Is spin bowling a dying art?
It has been said time and again that subcontinent batsmen are the best players of spin; there would be only a few who wouldn't subscribe to that thought. Yet, about 70% wickets (out of 28) fell to spin during the first three days of the Test between Sri Lanka and Pakistan in Galle; either the track was a rank turner and the bowling exceptional, or the batting skills were inadequate. Quality bowling could be a reason, but this is only the half side of the story. Who are the leading spinners in world cricket at the moment? Harbhajan? Vettori? Swann? Ajmal? Or somebody else?
Harbhajan is out of the Indian side for almost a year now, Vettori has become more of an allrounder, Swann and Ajmal hold promise but would need to deliver something special to join the league of Murali, Warne, Kumble & Co. So is world cricket devoid of players to carry the legacy of Bedi, Chandrashekhar, Underwood, Benaud and Qadir forward? If that is indeed the case then it is a serious threat, for that implies the slow extinction of an important facet of the game. Twenty20 cricket and the Powerplay rule in ODI cricket could be looked upon as the turning point for the spinners' community.
It was speculated that spinners would find it difficult to adapt to the newest format. Seven years on from the first T20I, you find that the assumption is indeed true.
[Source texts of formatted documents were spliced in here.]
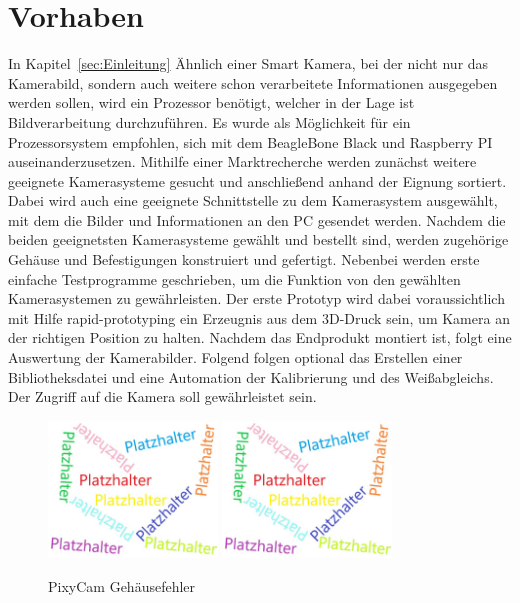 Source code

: \section{Vorhaben}
In Kapitel~\ref{sec:Einleitung} Ähnlich einer Smart Kamera, bei der nicht nur das Kamerabild, sondern auch weitere schon verarbeitete Informationen ausgegeben werden sollen, wird ein Prozessor benötigt, welcher in der Lage ist Bildverarbeitung durchzuführen. Es wurde als Möglichkeit für ein Prozessorsystem empfohlen, sich mit dem BeagleBone Black und Raspberry PI auseinanderzusetzen. Mithilfe einer Marktrecherche werden zunächst weitere geeignete Kamerasysteme gesucht und anschließend anhand der Eignung sortiert. Dabei wird auch eine geeignete Schnittstelle zu dem Kamerasystem ausgewählt, mit dem die Bilder und Informationen an den PC gesendet werden. Nachdem die beiden geeignetsten Kamerasysteme gewählt und bestellt sind, werden zugehörige Gehäuse und Befestigungen konstruiert und gefertigt. Nebenbei werden erste einfache Testprogramme geschrieben, um die Funktion von den gewählten Kamerasystemen zu gewährleisten. Der erste Prototyp wird dabei voraussichtlich mit Hilfe rapid-prototyping ein Erzeugnis aus dem 3D-Druck sein, um Kamera an der richtigen Position zu halten. Nachdem das Endprodukt montiert ist, folgt eine Auswertung der Kamerabilder. Folgend folgen optional das Erstellen einer Bibliotheksdatei und eine Automation der Kalibrierung und des Weißabgleichs. Der Zugriff auf die Kamera soll gewährleistet sein. 

\begin{figure}[htb]
    \centering
    \includegraphics[width=0.4\textwidth]{Abbildungen/Platzhalter.jpg}
    \includegraphics[width=0.4\textwidth]{Abbildungen/Platzhalter.jpg}
    \caption{PixyCam Gehäusefehler}		
    \label{fig:Pixy_Fehler}
\end{figure}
Spinners had, have and will continue to have a role in limited-overs cricket, for more often than not it is the batsmen who make a move in pursuit of runs, thereby providing opportunities. But there is a downside when shorter games come into the equation. Test cricket is a completely different avatar altogether, where the bowlers have to be penetrative and matches are won only after the opponent has been dismissed twice. By featuring in coloured clothes more and more often, spinners across the globe have allowed their natural ability to be overtaken by demands of run rates.
The soft seam Kookabura and Dukes balls aren't helping the spinners either; the effects are visible and evident. Spinners are expected to be less effective during the first innings of a Test match, yet Murali, Warne and Kumble are among the top wicket-takers in the first innings.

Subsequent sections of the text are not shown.